Entries shown:
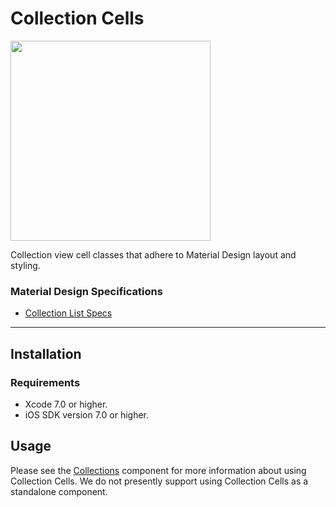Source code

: # Collection Cells

<a alt="Collection Cells"><img src="docs/assets/collections_screenshot.png" width="320px"></a>
<!--{: .ios-screenshot .right }-->

Collection view cell classes that adhere to Material Design layout and styling.
<!--{: .intro :}-->

### Material Design Specifications

<ul class="icon-list">
  <li class="icon-link"><a href="https://www.google.com/design/spec/components/lists.html#lists-specs">Collection List Specs</a></li>
</ul>

- - -

## Installation

### Requirements

- Xcode 7.0 or higher.
- iOS SDK version 7.0 or higher.

## Usage

Please see the [Collections](../Collections/) component for more information about using Collection
Cells. We do not presently support using Collection Cells as a standalone component.
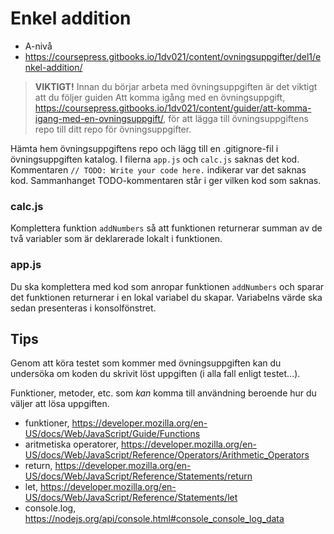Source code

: # Enkel addition

- A-nivå
- https://coursepress.gitbooks.io/1dv021/content/ovningsuppgifter/del1/enkel-addition/

> __VIKTIGT!__ Innan du börjar arbeta med övningsuppgiften är det viktigt att du följer guiden Att komma igång med en övningsuppgift, https://coursepress.gitbooks.io/1dv021/content/guider/att-komma-igang-med-en-ovningsuppgift/, för att lägga till övningsuppgiftens repo till ditt repo för övningsuppgifter.

Hämta hem övningsuppgiftens repo och lägg till en .gitignore-fil i övningsuppgiften katalog. I filerna `app.js` och `calc.js` saknas det kod. Kommentaren `// TODO: Write your code here.` indikerar var det saknas kod. Sammanhanget TODO-kommentaren står i ger vilken kod som saknas.

### calc.js

Komplettera funktion `addNumbers` så att funktionen returnerar summan av de två variabler som är deklarerade lokalt i funktionen.

### app.js

Du ska komplettera med kod som anropar funktionen `addNumbers` och sparar det funktionen returnerar i en lokal variabel du skapar. Variabelns värde ska sedan presenteras i konsolfönstret.

## Tips

Genom att köra testet som kommer med övningsuppgiften kan du undersöka om koden du skrivit löst uppgiften (i alla fall enligt testet...).

Funktioner, metoder, etc. som *kan* komma till användning beroende hur du väljer att lösa uppgiften.

- funktioner, https://developer.mozilla.org/en-US/docs/Web/JavaScript/Guide/Functions
- aritmetiska operatorer, https://developer.mozilla.org/en-US/docs/Web/JavaScript/Reference/Operators/Arithmetic_Operators
- return, https://developer.mozilla.org/en-US/docs/Web/JavaScript/Reference/Statements/return
- let, https://developer.mozilla.org/en-US/docs/Web/JavaScript/Reference/Statements/let
- console.log, https://nodejs.org/api/console.html#console_console_log_data
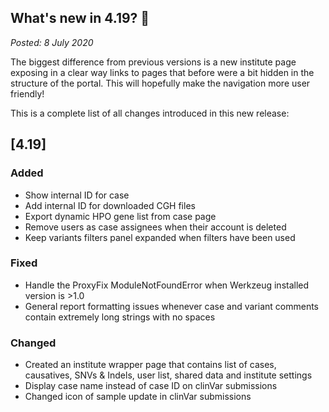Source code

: ## What's new in 4.19? 🍁

_Posted: 8 July 2020_

The biggest difference from previous versions is a new institute page exposing in a clear way links to pages that before were a bit hidden in the structure of the portal. This will hopefully make the navigation more user friendly!

This is a complete list of all changes introduced in this new release:


## [4.19]

### Added
- Show internal ID for case
- Add internal ID for downloaded CGH files
- Export dynamic HPO gene list from case page
- Remove users as case assignees when their account is deleted
- Keep variants filters panel expanded when filters have been used

### Fixed
- Handle the ProxyFix ModuleNotFoundError when Werkzeug installed version is >1.0
- General report formatting issues whenever case and variant comments contain extremely long strings with no spaces

### Changed
- Created an institute wrapper page that contains list of cases, causatives, SNVs & Indels, user list, shared data and institute settings
- Display case name instead of case ID on clinVar submissions
- Changed icon of sample update in clinVar submissions
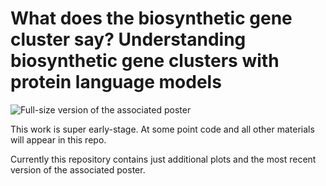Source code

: # What does the biosynthetic gene cluster say? Understanding biosynthetic gene clusters with protein language models

![Full-size version of the associated poster](https://github.com/latticetower/pLM_BGC/blob/main/poster.png)

This work is super early-stage. At some point code and all other materials will appear in this repo.

Currently this repository contains just additional plots and the most recent version of the associated poster.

Assignment:
In the entries above, find lines with "Cells" and copy each.

Response area:
: # Collection Cells
<a alt="Collection Cells"><img src="docs/assets/collections_screenshot.png" width="320px"></a>
Cells. We do not presently support using Collection Cells as a standalone component.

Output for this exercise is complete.